The democratic erosion unfolding before our eyes in the United States under President Trump is dramatic in both style and scope — but it is not a unique case. Political scientists have by now firmly established that democracy is in retreat worldwide. We are, in short, in the midst of a third wave of autocratisation. To measure just how widespread and steep this wave is, most researchers rely on the widely trusted V-Dem dataset. V-Dem is a research centre affiliated with the University of Gothenburg in Sweden, which collects macro-level data through expert surveys covering an extensive battery of democracy-related indicators. On 17 March, they published their annual report on the state of worldwide democracy alongside the 2025 update of their publicly available dataset. The findings are, without exaggeration, dramatic. The third wave of autocratisation shows no sign of slowing down — quite the contrary. The global state of democracy has fallen back to 1978 levels, an unprecedented number of countries are autocratising, and the wave has now reached every region of the world. Democracy is facing existential threats on a global scale.

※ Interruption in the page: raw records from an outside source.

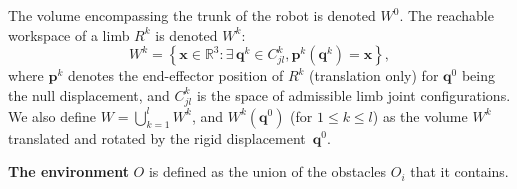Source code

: \medskip
The volume encompassing the trunk of the robot is denoted $W^0$.
 The reachable workspace of a limb $R^k$ is denoted $W^k$: %
\begin{equation}
  W^k = \left\{ {\mathbf{x} \in \mathbb{R}^3: \exists \, \mathbf{q}^k \in C^k_{jl}, \mathbf{p}^k(\mathbf{q}^k) = \mathbf{x} } \right\},
\end{equation}
where $\mathbf{p}^k$ denotes the end-effector position of $R^k$ (translation only) for $\mathbf{q}^0$ being the null displacement, and  $C^k_{jl}$ is the space
of admissible limb joint configurations. We also define $W = \bigcup_{k=1}^{l}W^k$, and
$W^k(\mathbf{q}^{0})$ (for $1 \leq k \leq l$) as the volume $W^k$ translated and rotated by the rigid displacement~$\mathbf{q}^{0}$.

\medskip
\textbf{The environment} $O$ is defined as the union of the obstacles $O_i$ that it contains.
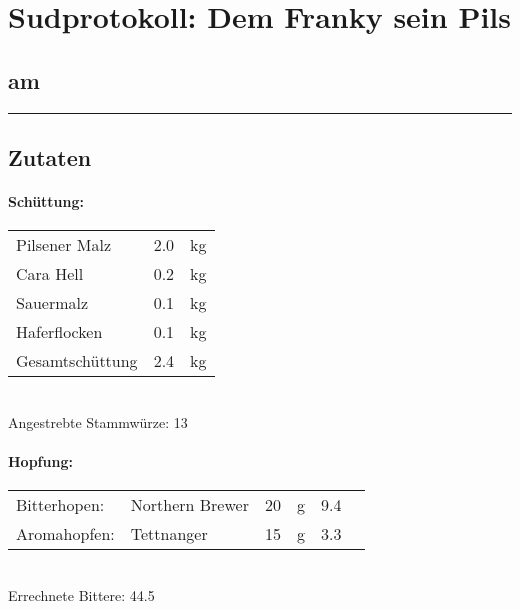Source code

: \documentclass[12pt,oneside,a4paper]{scrartcl}
\begin{document}
	\begin{minipage}[c]{0.70\textwidth}
		\section*{\hspace{-.4cm}Sudprotokoll: Dem Franky sein Pils}
	\end{minipage}
	\begin{minipage}[c]{0.29\textwidth}
		\subsection*{am }
	\end{minipage}
	\rule{\textwidth}{2pt}
%
\subsection*{Zutaten}
%
\paragraph{Schüttung:}
	\begin{tabular}[t]{m{8cm} m{2cm} m{1cm}}
		Pilsener Malz & \num{2,0} & \si{\kilogram} \bigstrut\\
		Cara Hell & \num{0,2} & \si{\kilogram} \bigstrut\\
		Sauermalz & \num{0,1} & \si{\kilogram} \bigstrut\\
		Haferflocken & \num{0,1} & \si{\kilogram} \bigstrut\\\hline\hline
		Gesamtschüttung & \num{2,4} & \si{\kilogram} \bigstrut
	\end{tabular}\\

\vspace{.25cm}
\hspace{1cm}Angestrebte Stammwürze: \SI{13}{\plato}
%
\paragraph{Hopfung:}
	\begin{tabular}[t]{m{2.5cm} m{5cm} m{0.5cm} m{1cm} m{0.5cm} m{1cm}}
		Bitterhopen: & Northern Brewer & \num{20} & \si{\gram} & \num{9,4} & \si{\peralpha} \\
		Aromahopfen: & Tettnanger &\num{15} & \si{\gram} & \num{3,3} &  \si{\peralpha}
	\end{tabular}\\

\vspace{.25cm}
\hspace{1cm}Errechnete Bittere: \SI{44,5}{\ibu}
%
\end{document}
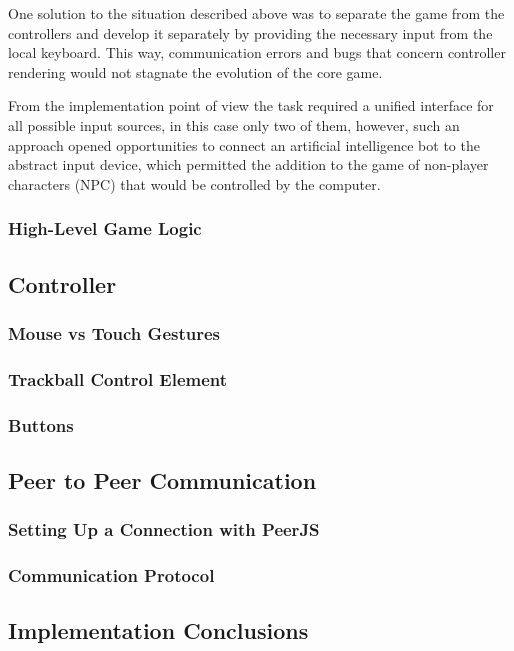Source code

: One solution to the situation described above was to separate the game from the
controllers and develop it separately by providing the necessary input from the
local keyboard. This way, communication errors and bugs that concern controller
rendering would not stagnate the evolution of the core game.

From the implementation point of view the task required a unified interface for
all possible input sources, in this case only two of them, however, such an
approach opened opportunities to connect an artificial intelligence bot to the
abstract input device, which permitted the addition to the game of non-player
characters (NPC) that would be controlled by the computer.

\subsubsection{High-Level Game Logic}


\subsection{Controller}

\subsubsection{Mouse vs Touch Gestures}

\subsubsection{Trackball Control Element}

\subsubsection{Buttons}


\subsection{Peer to Peer Communication}

\subsubsection{Setting Up a Connection with PeerJS}

\subsubsection{Communication Protocol}

\subsection{Implementation Conclusions}

\clearpage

Based on V-Dem’s regime classification, the world in 2025 is mapped in Figure 1. Dark red and orange countries are respectively closed and electoral autocracies — regime types that lack free and fair elections (though electoral autocracies do permit multiparty contests) and fail to protect fundamental democratic rights. Light-blue and dark blue countries are electoral and liberal democracies, both of which hold free and fair elections; liberal democracies additionally provide strong protection of fundamental rights and liberties (more on this index here). The distribution across these categories is already telling: only 7% of the world’s citizens live in liberal democracies, while 28% live in closed autocracies. More strikingly, more people now live in closed autocracies than in all democracies combined (26%). For the second year running, liberal democracy is the least common regime type in the world. Taken broadly, almost three in four citizens — 74% — live under autocratic rule.

Figure 1

World map of regime types in 2025 according to V-Dem
Regime types worldwide in 2025 (V-Dem).

This represents a sharp downward trend from the peak of the most recent democratisation wave (see Figures 2 and 3). Around 2005, approximately 17% of the world’s citizens lived in a liberal democracy — a share that has since more than halved to just 7%, driven in large part by democratic deterioration in the United States. The decline in the number of liberal democratic countries is equally stark: from a peak of 45 in 2010, only 31 remained in 2025. Because we are coming from a historically exceptional period of democratic achievement, much of this slide does not take countries all the way to closed autocracy. A number of backsliding states are landing in the electoral democracy category. Therefore, the growing of this category should not be mistaken as good news. Yet the autocratising trend is not confined to democracies: in countries that were already autocratic, further entrenchment is also clearly visible.

Figure 2

Number of regime types per country over time
Number of countries by regime type over time (V-Dem).

The third wave of autocratisation shows no sign of slowing down — quite the contrary. The global state of democracy has fallen back to 1978 levels, an unprecedented number of countries are autocratising, and the wave has now reached every region of the world. Democracy is facing existential threats on a global scale.

Figure 3

Share of world population living in each regime type over time
Share of world population by regime type over time (V-Dem).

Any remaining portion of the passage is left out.